• _Information supplied_:
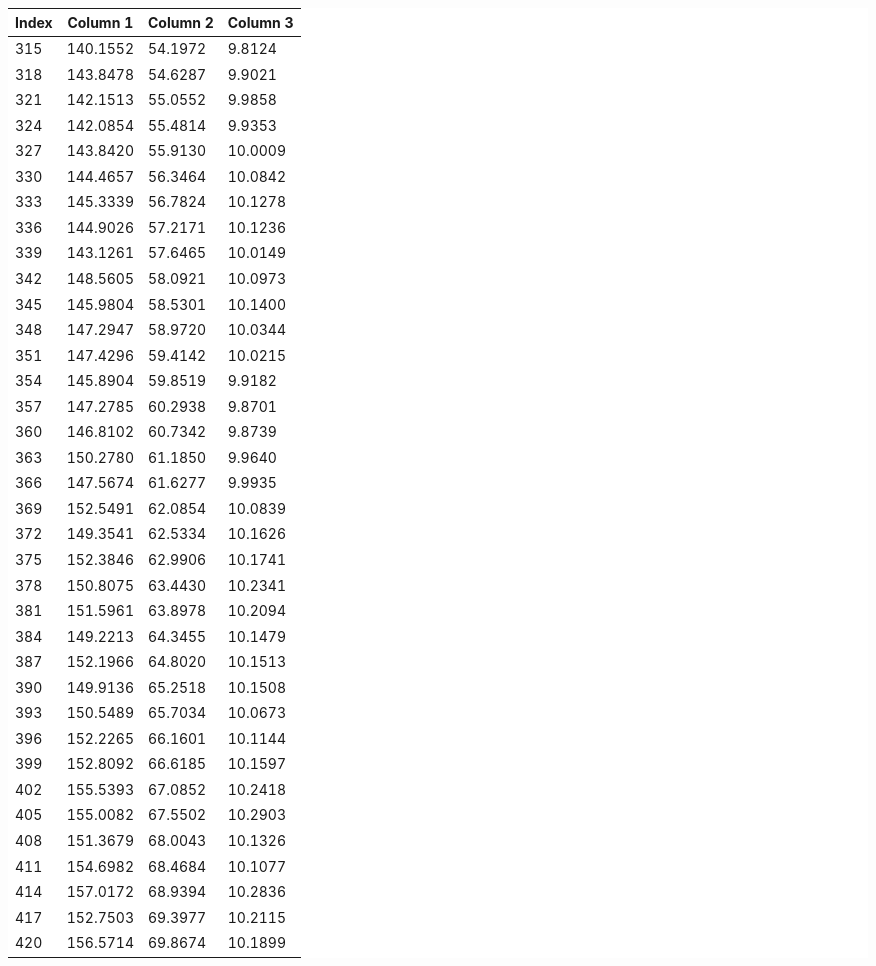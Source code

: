| Index | Column 1 | Column 2 | Column 3 |
|-------|----------|----------|----------|
| 315   | 140.1552 | 54.1972  | 9.8124   |
| 318   | 143.8478 | 54.6287  | 9.9021   |
| 321   | 142.1513 | 55.0552  | 9.9858   |
| 324   | 142.0854 | 55.4814  | 9.9353   |
| 327   | 143.8420 | 55.9130  | 10.0009  |
| 330   | 144.4657 | 56.3464  | 10.0842  |
| 333   | 145.3339 | 56.7824  | 10.1278  |
| 336   | 144.9026 | 57.2171  | 10.1236  |
| 339   | 143.1261 | 57.6465  | 10.0149  |
| 342   | 148.5605 | 58.0921  | 10.0973  |
| 345   | 145.9804 | 58.5301  | 10.1400  |
| 348   | 147.2947 | 58.9720  | 10.0344  |
| 351   | 147.4296 | 59.4142  | 10.0215  |
| 354   | 145.8904 | 59.8519  | 9.9182   |
| 357   | 147.2785 | 60.2938  | 9.8701   |
| 360   | 146.8102 | 60.7342  | 9.8739   |
| 363   | 150.2780 | 61.1850  | 9.9640   |
| 366   | 147.5674 | 61.6277  | 9.9935   |
| 369   | 152.5491 | 62.0854  | 10.0839  |
| 372   | 149.3541 | 62.5334  | 10.1626  |
| 375   | 152.3846 | 62.9906  | 10.1741  |
| 378   | 150.8075 | 63.4430  | 10.2341  |
| 381   | 151.5961 | 63.8978  | 10.2094  |
| 384   | 149.2213 | 64.3455  | 10.1479  |
| 387   | 152.1966 | 64.8020  | 10.1513  |
| 390   | 149.9136 | 65.2518  | 10.1508  |
| 393   | 150.5489 | 65.7034  | 10.0673  |
| 396   | 152.2265 | 66.1601  | 10.1144  |
| 399   | 152.8092 | 66.6185  | 10.1597  |
| 402   | 155.5393 | 67.0852  | 10.2418  |
| 405   | 155.0082 | 67.5502  | 10.2903  |
| 408   | 151.3679 | 68.0043  | 10.1326  |
| 411   | 154.6982 | 68.4684  | 10.1077  |
| 414   | 157.0172 | 68.9394  | 10.2836  |
| 417   | 152.7503 | 69.3977  | 10.2115  |
| 420   | 156.5714 | 69.8674  | 10.1899  |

• _Instructions for the task_: Pictures are to be left out; otherwise, retype exactly the lines from the first line of the data through the line containing "145.3339 | 56.7824".

• _Solved problem_:
Source code

:| Index | Column 1 | Column 2 | Column 3 |
|-------|----------|----------|----------|
| 315   | 140.1552 | 54.1972  | 9.8124   |
| 318   | 143.8478 | 54.6287  | 9.9021   |
| 321   | 142.1513 | 55.0552  | 9.9858   |
| 324   | 142.0854 | 55.4814  | 9.9353   |
| 327   | 143.8420 | 55.9130  | 10.0009  |
| 330   | 144.4657 | 56.3464  | 10.0842  |
| 333   | 145.3339 | 56.7824  | 10.1278  |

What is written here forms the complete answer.